В восьмом классе хотели перевести в ремесленное училище за полную неспособность к обучению. Дело в том, что однажды сдуру я решил написать хорошее сочинение. Я уже тогда знал латинские поговорки, и одну из них привёл в сочинении прямо на латыни. Получаю от учительницы тетрадку, а там её пометка: «Я этого не понимаю». «Это по серости», – написал я в ответ. Как вы понимаете, такого человека просто нельзя не выгнать из школы.

Однако я её окончил. Месяц гулял, а потом готовился к экзаменам с утра до вечера. Сдал, и уже в университете у меня не было ни одной четвёрки. После окончания физфака получил красный диплом. Я попал в самую престижную группу теории поля и элементарных частиц академика Фока.

– У вас есть объяснение, как из двоечников попасть в группу к академику?
– Видите ли, в чём дело… Я очень люблю историю, хорошо её знаю. Но у нас она безобразно искажена, причём настолько, что мы даже не представляем себе некоторых вещей. В школе нам её преподавали неинтересно, мне было скучно вообще на всех уроках. Просто очень скучно.

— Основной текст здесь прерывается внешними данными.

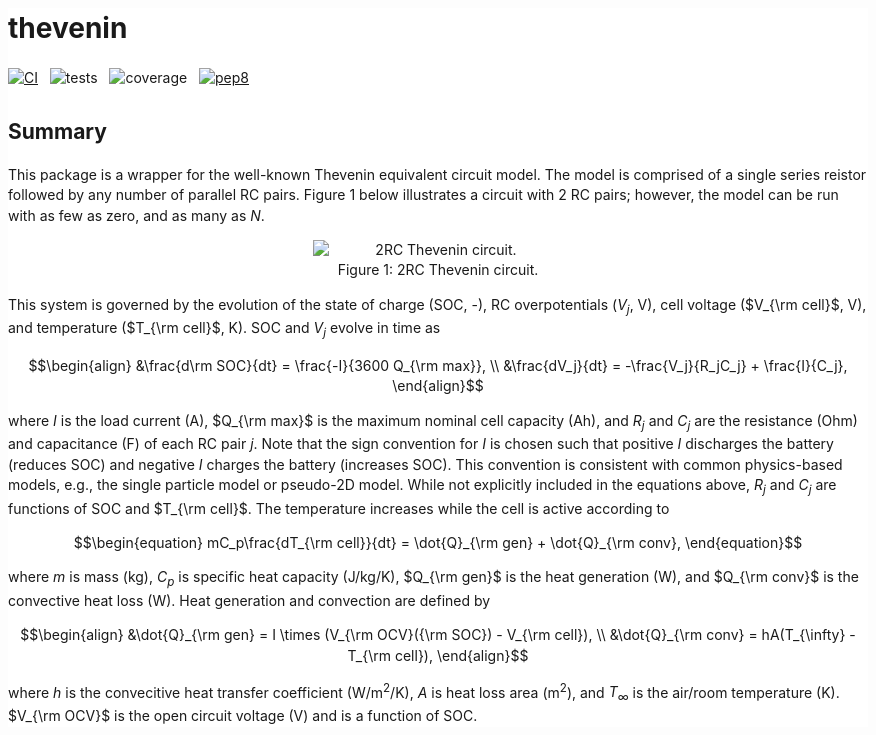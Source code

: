 

 # thevenin

[![CI][ci-b]][ci-l] &nbsp;
![tests][test-b] &nbsp;
![coverage][cov-b] &nbsp;
[![pep8][pep-b]][pep-l]

[ci-b]: https://github.com/NREL/thevenin/actions/workflows/ci.yaml/badge.svg
[ci-l]: https://github.com/NREL/thevenin/actions/workflows/ci.yaml

[test-b]: https://github.com/NREL/thevenin/blob/main/images/tests.svg?raw=true
[cov-b]: https://github.com/NREL/thevenin/blob/main/images/coverage.svg?raw=true

[pep-b]: https://img.shields.io/badge/code%20style-pep8-orange.svg
[pep-l]: https://www.python.org/dev/peps/pep-0008

## Summary
This package is a wrapper for the well-known Thevenin equivalent circuit model. The model is comprised of a single series reistor followed by any number of parallel RC pairs. Figure 1 below illustrates a circuit with 2 RC pairs; however, the model can be run with as few as zero, and as many as $N$.

<p align="center">
  <img alt="2RC Thevenin circuit." style="width: 75%; min-width: 250px; max-width: 500px;" 
   src="https://github.com/NREL/thevenin/blob/main/images/example_circuit.png?raw=true"/>
  </br>
  Figure 1: 2RC Thevenin circuit.
</p>

This system is governed by the evolution of the state of charge (SOC, -), RC overpotentials ($V_j$, V), cell voltage ($V_{\rm cell}$, V), and temperature ($T_{\rm cell}$, K). SOC and $V_j$ evolve in time as
```math
\begin{align}
  &\frac{d\rm SOC}{dt} = \frac{-I}{3600 Q_{\rm max}}, \\
  &\frac{dV_j}{dt} = -\frac{V_j}{R_jC_j} + \frac{I}{C_j},
\end{align}
```
where $I$ is the load current (A), $Q_{\rm max}$ is the maximum nominal cell capacity (Ah), and $R_j$ and $C_j$ are the resistance (Ohm) and capacitance (F) of each RC pair $j$. Note that the sign convention for $I$ is chosen such that positive $I$ discharges the battery (reduces SOC) and negative $I$ charges the battery (increases SOC). This convention is consistent with common physics-based models, e.g., the single particle model or pseudo-2D model. While not explicitly included in the equations above, $R_j$ and $C_j$ are functions of SOC and $T_{\rm cell}$. The temperature increases while the cell is active according to
```math
\begin{equation}
  mC_p\frac{dT_{\rm cell}}{dt} = \dot{Q}_{\rm gen} + \dot{Q}_{\rm conv},
\end{equation}
```
where $m$ is mass (kg), $C_p$ is specific heat capacity (J/kg/K), $Q_{\rm gen}$ is the heat generation (W), and $Q_{\rm conv}$ is the convective heat loss (W). Heat generation and convection are defined by
```math
\begin{align}
  &\dot{Q}_{\rm gen} = I \times (V_{\rm OCV}({\rm SOC}) - V_{\rm cell}), \\
  &\dot{Q}_{\rm conv} = hA(T_{\infty} - T_{\rm cell}),
\end{align}
```
where $h$ is the convecitive heat transfer coefficient (W/m<sup>2</sup>/K), $A$ is heat loss area (m<sup>2</sup>), and $T_{\infty}$ is the air/room temperature (K). $V_{\rm OCV}$ is the open circuit voltage (V) and is a function of SOC.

– Читали книги из домашней библиотеки?
– Да, и оказался существеннее образованнее, чем многие учителя. У меня была только одна учительница, которой я многим обязан. Валентина Петровна Белоусова вела физику, она приходила к родителям и говорила, что я должен поступать на физфак. Вот я и поступил. Правда, вскоре мне надоела теоретическая физика, у меня не того склада характер. Ушёл в биологию. В двадцать восемь лет защитил кандидатскую, а в тридцать семь – докторскую, уже по другой специальности.

– Мама не ругала вас за школьные оценки?
– Однажды надавала подзатыльников. Это было в третьем классе. Тогда за один день я получил шесть единиц.

– Рекорд.
– Домой не отпустили, вызвали маму. Она пришла в школу и была очень недовольна. Но в обычное время слушала бабушку, которая говорила: «Не трогай его». Бабушка была по-житейски очень умной. Прекрасный доктор, заведующая отделением, но достичь большего ей не удалось, потому что несколько лет провела в лагерях. «Не трогай его, – говорила она маме. – Пусть делает что хочет».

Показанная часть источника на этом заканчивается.